Which lines of the entries contain the string "wgoulart"? Copy each of them.

───

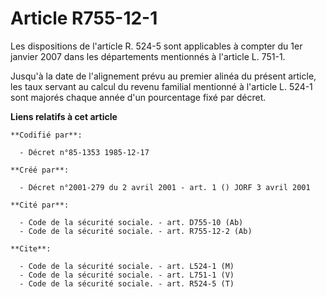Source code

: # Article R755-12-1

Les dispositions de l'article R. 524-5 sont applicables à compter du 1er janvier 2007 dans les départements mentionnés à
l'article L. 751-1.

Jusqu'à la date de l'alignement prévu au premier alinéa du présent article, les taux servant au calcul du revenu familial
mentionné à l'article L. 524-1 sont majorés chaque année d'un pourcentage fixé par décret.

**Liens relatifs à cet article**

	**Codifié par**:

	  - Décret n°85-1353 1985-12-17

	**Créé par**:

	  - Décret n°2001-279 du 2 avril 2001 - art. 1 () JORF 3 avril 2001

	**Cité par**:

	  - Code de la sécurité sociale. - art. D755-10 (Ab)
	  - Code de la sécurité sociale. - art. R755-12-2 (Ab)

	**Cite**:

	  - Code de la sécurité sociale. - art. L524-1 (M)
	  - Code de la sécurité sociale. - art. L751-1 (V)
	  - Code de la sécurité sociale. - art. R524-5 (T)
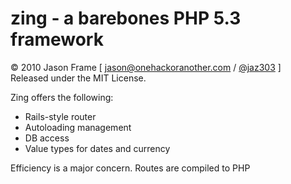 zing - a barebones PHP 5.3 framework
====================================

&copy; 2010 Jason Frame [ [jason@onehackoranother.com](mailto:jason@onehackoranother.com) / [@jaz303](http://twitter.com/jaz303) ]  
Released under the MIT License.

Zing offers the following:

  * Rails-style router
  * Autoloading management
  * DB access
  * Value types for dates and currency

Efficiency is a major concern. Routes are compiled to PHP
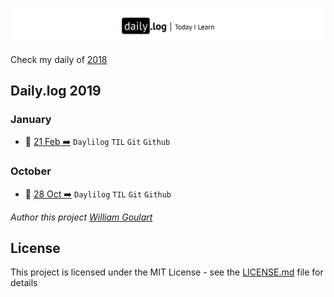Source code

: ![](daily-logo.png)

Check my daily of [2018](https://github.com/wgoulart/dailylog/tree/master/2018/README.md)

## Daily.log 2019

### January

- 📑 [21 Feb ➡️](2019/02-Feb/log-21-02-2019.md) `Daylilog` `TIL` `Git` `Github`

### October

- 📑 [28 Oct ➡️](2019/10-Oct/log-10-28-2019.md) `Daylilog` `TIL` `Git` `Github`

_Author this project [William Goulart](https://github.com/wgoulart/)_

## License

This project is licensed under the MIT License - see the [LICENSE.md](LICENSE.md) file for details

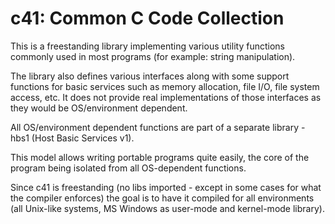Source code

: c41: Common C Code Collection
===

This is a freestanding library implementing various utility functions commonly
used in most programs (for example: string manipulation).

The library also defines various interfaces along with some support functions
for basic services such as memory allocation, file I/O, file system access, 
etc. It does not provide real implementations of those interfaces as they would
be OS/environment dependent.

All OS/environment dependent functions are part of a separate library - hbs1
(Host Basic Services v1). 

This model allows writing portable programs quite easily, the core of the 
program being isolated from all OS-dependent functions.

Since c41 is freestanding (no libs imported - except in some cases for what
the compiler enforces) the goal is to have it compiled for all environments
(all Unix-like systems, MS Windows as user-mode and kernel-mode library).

───

:: Your response ::
Check my daily of [2018](https://github.com/wgoulart/dailylog/tree/master/2018/README.md)
_Author this project [William Goulart](https://github.com/wgoulart/)_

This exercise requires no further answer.